# [TASK ITEM]
Below are the records; copy out every line that holds the word "scroll".

*** Opening GIVEN DATA ***

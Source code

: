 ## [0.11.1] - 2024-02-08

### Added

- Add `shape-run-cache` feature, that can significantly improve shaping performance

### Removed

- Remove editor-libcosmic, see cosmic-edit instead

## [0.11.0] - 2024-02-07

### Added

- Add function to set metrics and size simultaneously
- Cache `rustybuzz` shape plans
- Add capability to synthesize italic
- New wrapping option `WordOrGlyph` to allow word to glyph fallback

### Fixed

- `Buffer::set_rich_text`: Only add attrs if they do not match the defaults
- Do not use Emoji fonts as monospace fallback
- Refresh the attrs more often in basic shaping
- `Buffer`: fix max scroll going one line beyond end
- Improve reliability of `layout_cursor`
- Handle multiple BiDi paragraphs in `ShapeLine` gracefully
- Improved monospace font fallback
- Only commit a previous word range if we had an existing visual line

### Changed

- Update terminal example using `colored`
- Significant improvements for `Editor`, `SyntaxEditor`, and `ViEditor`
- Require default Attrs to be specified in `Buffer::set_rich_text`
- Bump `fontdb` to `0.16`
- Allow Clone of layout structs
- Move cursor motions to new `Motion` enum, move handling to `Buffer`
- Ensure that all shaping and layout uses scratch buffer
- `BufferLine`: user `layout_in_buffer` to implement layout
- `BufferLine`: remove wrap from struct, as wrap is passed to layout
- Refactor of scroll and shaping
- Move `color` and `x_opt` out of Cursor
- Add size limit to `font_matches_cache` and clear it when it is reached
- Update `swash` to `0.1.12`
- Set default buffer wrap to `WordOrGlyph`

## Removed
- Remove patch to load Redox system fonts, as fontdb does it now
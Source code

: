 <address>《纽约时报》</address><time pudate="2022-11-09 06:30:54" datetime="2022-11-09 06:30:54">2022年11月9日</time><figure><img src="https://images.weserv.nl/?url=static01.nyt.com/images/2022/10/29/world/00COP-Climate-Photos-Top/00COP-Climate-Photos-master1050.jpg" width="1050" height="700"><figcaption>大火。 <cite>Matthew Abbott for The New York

*** Closing GIVEN DATA ***

# [OUTPUT OF THE EXERCISE]
- `Buffer`: fix max scroll going one line beyond end
- Refactor of scroll and shaping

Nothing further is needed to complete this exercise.